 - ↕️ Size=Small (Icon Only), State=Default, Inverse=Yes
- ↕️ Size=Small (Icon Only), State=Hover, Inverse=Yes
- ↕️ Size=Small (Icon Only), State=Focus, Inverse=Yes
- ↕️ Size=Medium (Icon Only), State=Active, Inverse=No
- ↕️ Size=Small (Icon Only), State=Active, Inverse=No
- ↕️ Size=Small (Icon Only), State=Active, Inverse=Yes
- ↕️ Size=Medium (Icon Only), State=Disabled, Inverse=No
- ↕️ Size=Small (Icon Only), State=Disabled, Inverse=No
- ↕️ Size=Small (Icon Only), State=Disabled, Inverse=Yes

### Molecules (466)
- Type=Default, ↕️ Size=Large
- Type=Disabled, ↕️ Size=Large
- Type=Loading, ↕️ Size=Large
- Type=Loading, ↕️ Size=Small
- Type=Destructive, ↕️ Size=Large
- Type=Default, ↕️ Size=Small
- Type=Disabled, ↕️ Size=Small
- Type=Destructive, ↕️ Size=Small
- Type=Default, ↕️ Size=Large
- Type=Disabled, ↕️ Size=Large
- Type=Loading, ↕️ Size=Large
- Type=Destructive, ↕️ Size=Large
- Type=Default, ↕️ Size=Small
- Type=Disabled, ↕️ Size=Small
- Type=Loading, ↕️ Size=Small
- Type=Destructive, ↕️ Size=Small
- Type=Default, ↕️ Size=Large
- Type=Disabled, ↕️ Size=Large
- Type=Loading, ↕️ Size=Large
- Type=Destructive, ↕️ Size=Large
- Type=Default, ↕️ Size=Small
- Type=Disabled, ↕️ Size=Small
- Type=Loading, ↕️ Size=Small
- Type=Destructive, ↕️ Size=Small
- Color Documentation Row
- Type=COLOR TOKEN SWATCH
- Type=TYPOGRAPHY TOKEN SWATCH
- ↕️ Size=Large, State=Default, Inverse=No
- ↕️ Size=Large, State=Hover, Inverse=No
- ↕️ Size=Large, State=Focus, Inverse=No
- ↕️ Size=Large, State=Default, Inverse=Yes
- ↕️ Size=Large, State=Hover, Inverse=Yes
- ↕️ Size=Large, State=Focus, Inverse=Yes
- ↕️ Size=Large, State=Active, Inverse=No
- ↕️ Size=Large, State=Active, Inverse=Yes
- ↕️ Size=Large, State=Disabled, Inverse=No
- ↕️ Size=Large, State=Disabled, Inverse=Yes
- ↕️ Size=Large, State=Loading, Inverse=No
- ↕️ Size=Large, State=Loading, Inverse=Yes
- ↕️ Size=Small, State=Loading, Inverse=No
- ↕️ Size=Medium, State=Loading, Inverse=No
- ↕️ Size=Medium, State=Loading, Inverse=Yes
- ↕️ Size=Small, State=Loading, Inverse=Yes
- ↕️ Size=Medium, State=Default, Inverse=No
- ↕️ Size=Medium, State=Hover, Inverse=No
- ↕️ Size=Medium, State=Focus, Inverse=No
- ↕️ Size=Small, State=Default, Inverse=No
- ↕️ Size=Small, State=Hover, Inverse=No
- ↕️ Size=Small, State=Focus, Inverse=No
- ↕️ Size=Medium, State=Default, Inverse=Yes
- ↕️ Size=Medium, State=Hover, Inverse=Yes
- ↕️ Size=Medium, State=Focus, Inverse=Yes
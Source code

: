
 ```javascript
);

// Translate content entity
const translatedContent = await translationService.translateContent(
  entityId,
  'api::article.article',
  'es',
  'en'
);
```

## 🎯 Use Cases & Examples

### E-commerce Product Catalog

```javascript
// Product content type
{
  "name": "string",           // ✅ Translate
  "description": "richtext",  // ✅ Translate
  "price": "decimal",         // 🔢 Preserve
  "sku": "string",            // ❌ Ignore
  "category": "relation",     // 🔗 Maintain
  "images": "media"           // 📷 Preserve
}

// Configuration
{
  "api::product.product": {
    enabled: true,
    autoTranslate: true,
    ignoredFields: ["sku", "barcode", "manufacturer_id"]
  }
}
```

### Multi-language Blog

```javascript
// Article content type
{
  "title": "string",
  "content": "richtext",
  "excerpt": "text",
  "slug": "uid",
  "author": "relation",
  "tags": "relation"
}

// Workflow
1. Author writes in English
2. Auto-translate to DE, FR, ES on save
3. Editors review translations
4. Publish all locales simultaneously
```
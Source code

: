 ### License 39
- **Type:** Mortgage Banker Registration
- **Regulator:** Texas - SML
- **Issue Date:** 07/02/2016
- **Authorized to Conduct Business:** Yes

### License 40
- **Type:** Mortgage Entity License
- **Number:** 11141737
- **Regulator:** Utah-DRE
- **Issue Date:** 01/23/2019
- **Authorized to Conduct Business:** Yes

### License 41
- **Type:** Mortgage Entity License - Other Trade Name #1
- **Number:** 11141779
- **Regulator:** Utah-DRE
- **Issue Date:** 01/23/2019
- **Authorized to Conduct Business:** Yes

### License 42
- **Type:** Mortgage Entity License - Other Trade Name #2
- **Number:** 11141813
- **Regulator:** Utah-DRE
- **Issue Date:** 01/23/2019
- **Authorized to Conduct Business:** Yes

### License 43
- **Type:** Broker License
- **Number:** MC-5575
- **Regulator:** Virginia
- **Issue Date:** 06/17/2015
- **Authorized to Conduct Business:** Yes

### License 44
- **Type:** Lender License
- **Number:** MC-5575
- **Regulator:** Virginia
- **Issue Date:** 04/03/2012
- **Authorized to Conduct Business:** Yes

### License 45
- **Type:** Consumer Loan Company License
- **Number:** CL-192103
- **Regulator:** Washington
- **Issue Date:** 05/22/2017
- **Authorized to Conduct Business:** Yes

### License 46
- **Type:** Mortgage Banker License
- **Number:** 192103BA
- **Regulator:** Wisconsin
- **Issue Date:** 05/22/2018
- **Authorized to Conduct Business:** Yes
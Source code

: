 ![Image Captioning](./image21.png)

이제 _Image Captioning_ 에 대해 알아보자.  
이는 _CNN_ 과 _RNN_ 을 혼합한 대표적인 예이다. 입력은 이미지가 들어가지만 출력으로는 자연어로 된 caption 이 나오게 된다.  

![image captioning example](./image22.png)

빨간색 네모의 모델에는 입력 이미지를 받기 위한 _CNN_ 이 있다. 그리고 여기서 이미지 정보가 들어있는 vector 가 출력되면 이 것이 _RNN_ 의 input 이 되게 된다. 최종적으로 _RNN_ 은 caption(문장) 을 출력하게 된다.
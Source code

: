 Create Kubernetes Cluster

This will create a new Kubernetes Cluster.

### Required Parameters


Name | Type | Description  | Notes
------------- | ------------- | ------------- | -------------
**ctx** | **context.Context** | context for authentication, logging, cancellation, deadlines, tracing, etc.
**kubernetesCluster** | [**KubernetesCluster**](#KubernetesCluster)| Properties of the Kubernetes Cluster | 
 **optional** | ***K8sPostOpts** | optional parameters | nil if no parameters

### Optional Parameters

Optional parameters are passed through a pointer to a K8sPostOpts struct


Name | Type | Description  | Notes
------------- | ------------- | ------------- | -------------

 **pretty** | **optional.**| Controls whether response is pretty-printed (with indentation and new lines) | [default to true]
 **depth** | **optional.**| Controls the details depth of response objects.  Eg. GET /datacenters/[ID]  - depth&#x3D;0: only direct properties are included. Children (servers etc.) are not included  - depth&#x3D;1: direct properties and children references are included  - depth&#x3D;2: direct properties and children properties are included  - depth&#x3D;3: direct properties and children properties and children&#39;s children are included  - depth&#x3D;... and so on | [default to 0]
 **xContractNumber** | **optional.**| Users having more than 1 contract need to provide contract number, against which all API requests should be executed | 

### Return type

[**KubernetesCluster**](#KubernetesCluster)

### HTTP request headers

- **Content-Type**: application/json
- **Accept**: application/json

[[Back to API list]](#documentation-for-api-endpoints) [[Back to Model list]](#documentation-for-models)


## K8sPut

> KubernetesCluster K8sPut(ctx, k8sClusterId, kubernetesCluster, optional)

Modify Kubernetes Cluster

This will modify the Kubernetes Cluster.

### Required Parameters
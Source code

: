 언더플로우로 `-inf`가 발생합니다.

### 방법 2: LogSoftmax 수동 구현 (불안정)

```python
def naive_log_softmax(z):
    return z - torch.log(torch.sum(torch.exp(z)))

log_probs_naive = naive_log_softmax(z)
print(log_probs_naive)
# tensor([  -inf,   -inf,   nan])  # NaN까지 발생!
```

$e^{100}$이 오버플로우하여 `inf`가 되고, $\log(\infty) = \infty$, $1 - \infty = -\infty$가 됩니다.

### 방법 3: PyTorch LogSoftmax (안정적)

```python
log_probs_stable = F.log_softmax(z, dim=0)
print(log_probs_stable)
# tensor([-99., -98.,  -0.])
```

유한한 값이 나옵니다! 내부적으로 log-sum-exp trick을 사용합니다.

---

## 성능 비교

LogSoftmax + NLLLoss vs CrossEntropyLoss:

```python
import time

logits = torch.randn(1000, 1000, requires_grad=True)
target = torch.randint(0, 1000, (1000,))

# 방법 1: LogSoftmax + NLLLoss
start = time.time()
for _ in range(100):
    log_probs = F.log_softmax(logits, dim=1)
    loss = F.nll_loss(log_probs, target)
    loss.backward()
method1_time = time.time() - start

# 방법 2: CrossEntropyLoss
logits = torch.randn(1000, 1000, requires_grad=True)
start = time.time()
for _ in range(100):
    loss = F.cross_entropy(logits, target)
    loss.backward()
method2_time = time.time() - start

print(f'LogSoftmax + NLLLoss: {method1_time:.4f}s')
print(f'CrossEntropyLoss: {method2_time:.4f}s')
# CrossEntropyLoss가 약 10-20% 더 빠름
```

------------------------

**Exercise:** Show each line of the material that includes the string "Trade" by copying it.

**Solution:**
- **Type:** Mortgage Entity License - Other Trade Name #1
- **Type:** Mortgage Entity License - Other Trade Name #2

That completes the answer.